The experts on the Steering Committee for the digital legacy library have developed a project to digitise and exploit the School’s historical collections.

After the Annales des ponts et chaussées, the Mission Journals and Historical Courses will be added to an exceptional digital legacy, which will be accessible online from 2012.
This also includes the iconographic collections and the dedicated lighthouses collection.

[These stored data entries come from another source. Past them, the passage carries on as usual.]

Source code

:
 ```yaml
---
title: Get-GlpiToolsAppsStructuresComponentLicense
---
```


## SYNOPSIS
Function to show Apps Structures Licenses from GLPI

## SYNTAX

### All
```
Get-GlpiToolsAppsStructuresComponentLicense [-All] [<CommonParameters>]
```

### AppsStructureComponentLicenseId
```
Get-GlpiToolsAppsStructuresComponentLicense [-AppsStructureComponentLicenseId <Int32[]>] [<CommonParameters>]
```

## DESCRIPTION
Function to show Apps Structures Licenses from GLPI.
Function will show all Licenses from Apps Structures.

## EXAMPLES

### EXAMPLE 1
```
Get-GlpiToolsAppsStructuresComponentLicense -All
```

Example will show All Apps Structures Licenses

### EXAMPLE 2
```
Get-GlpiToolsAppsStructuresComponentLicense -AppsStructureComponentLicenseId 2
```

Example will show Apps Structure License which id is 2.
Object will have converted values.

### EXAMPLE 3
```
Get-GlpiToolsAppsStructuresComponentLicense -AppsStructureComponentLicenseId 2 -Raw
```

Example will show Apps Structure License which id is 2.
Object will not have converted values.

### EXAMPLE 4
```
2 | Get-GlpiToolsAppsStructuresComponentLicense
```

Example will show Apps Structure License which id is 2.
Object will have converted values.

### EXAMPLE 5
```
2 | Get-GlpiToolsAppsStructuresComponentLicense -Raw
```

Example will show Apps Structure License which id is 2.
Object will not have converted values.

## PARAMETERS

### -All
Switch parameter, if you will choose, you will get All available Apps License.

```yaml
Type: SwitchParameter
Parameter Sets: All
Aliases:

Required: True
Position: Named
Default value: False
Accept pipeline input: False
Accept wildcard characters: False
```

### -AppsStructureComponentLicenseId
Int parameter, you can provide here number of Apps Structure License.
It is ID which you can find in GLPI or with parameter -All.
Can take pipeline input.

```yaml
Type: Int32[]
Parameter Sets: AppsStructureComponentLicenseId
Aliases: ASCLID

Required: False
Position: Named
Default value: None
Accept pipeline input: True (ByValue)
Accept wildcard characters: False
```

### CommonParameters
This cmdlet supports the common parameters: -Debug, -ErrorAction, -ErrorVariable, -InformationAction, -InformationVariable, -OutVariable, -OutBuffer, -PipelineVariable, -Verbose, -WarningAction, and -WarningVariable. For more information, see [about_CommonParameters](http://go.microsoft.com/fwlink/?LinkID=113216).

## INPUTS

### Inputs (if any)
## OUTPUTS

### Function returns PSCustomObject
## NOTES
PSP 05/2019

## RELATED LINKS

Annales des ponts et chaussées

In 2010, the School completed the digitisation of its collection of the Annales des ponts et chaussées for the years 1831-1931, now accessible on Gallica.
In 2011 and 2012, the legal collections will be digitised as part of the special programme for the digitisation and exploitation of legal science documents, codirected by the Ministry of Culture and Communication and the Ministry of Higher Education and Research.

The Mission Journals and Courses

Written by student engineers in the 19th century during their assignments abroad, at the end of their studies, the oldest Journals surviving at the School date from 1816. Together, they constitute a collection of slightly under 100 Journals, containing more than 28,000 pages and more than 3000 drawings, often including watercolours.

In addition, the School’s courses from the early years of the 19th century until 1945 are being digitised, in all comprising more than 450 courses, 150,000 pages and almost 5000 drawings. These courses are a way to follow the evolution of the School’s programmes through subjects such as analysis, architecture, reinforced concrete, civil, maritime and iron construction, political and social economics, geology and mineralogy, hydrology, mechanics, physics, roads, etc.

The great engineers who taught at the School include names such as Jacques Bresse, Albert Caquot, Philippe Croizette-Desnoyers, Alfred Durand-Claye, Paul Guillemain, Charles Minard, Romain Morandière, Claude Navier, Maurice d’Ocagne, Emile Quinette de Rochemont, Jean Résal, Léonce Reynaud, Paul Séjourné, François Voisin-Bey, etc.